12 Dec. 1868–22 Sept. 1926

See also: Independence Building

Frank Pierce Milburn, architect and designer of numerous structures in most states south of the Mason-Dixon Line, was born in Bowling Green, Ky. His father, Thomas Thurmond Milburn, was a building contractor who emigrated from Scotland just after the Civil War.

Educated at Arkansas University and the Arkansas Industrial University at Fayetteville, Ark., Milburn lived from 1884 to 1889 in Louisville, Ky., where, in association with his father, he offered the services of architect and builder. In this manner Milburn and his father built the Clay County Courthouse at Manchester, Ky. From 1890 to 1893 Milburn worked in and around Kenovia, W.Va., and then moved to Winston, N.C., where he designed the Forsyth County Courthouse and Wachovia Bank building and the Mecklenburg County Courthouse at Charlotte.
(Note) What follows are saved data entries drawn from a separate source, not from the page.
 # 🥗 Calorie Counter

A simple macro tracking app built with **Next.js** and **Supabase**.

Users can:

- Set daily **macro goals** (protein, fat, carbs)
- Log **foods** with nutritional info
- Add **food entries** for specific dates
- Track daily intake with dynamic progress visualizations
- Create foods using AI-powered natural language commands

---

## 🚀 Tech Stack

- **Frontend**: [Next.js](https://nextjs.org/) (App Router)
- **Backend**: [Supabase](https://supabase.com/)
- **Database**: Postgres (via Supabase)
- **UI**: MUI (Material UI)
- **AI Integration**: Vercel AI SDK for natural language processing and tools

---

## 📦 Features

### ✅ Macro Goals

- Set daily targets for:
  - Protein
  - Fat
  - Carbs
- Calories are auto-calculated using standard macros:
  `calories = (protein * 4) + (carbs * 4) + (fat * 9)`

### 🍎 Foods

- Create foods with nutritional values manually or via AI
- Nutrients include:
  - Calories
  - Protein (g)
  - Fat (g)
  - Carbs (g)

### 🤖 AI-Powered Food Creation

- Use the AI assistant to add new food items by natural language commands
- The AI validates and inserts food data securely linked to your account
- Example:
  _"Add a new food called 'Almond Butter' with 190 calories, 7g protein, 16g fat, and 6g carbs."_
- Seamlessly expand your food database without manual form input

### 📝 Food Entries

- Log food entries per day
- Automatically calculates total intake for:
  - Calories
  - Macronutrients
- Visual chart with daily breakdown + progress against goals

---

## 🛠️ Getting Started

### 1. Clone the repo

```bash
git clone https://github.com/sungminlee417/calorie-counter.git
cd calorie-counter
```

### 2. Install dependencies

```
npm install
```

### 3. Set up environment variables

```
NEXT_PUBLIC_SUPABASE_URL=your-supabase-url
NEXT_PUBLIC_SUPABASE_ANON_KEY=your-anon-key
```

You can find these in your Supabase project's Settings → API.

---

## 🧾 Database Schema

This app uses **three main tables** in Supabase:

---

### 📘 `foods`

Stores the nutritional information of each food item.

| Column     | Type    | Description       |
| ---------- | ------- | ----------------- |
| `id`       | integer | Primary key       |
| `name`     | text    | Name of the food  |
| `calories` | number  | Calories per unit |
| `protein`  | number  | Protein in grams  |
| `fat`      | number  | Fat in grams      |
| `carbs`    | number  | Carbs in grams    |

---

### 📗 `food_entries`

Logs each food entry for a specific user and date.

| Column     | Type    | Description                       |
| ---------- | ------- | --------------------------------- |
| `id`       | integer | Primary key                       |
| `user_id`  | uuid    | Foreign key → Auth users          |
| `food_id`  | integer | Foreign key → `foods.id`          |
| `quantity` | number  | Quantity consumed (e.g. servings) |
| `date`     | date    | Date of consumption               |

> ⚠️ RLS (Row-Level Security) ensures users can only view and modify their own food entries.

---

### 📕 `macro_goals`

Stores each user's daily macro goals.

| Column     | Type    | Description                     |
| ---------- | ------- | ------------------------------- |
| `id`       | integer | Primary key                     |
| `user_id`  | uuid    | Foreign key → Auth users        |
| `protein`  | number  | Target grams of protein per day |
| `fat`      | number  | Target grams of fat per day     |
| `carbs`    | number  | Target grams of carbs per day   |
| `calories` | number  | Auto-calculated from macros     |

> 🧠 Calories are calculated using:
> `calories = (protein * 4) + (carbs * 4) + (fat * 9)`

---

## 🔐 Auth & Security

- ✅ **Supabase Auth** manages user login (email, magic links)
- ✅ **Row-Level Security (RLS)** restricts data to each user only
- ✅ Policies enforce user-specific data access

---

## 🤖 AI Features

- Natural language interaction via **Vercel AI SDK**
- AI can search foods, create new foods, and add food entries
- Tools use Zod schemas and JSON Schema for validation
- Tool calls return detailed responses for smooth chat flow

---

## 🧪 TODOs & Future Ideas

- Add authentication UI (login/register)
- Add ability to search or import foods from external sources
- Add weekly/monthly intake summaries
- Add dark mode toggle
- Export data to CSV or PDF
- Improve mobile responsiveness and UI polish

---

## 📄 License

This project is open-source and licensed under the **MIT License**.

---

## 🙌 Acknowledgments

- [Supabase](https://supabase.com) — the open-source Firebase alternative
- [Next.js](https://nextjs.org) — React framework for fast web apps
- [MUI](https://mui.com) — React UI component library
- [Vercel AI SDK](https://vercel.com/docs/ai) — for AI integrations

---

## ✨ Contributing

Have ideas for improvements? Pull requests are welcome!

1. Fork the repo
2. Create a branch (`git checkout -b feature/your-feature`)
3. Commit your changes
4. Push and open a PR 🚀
During the first fifteen years of practice, he designed nineteen railroad stations, including Union Station, Durham, in 1901 (demolished 1967); twenty-six county courthouses; fifteen residences; nine college buildings, of which five were for The University of North Carolina (Milburn ultimately designed thirteen halls on the campus); and churches, offices, banks, schools, and jails.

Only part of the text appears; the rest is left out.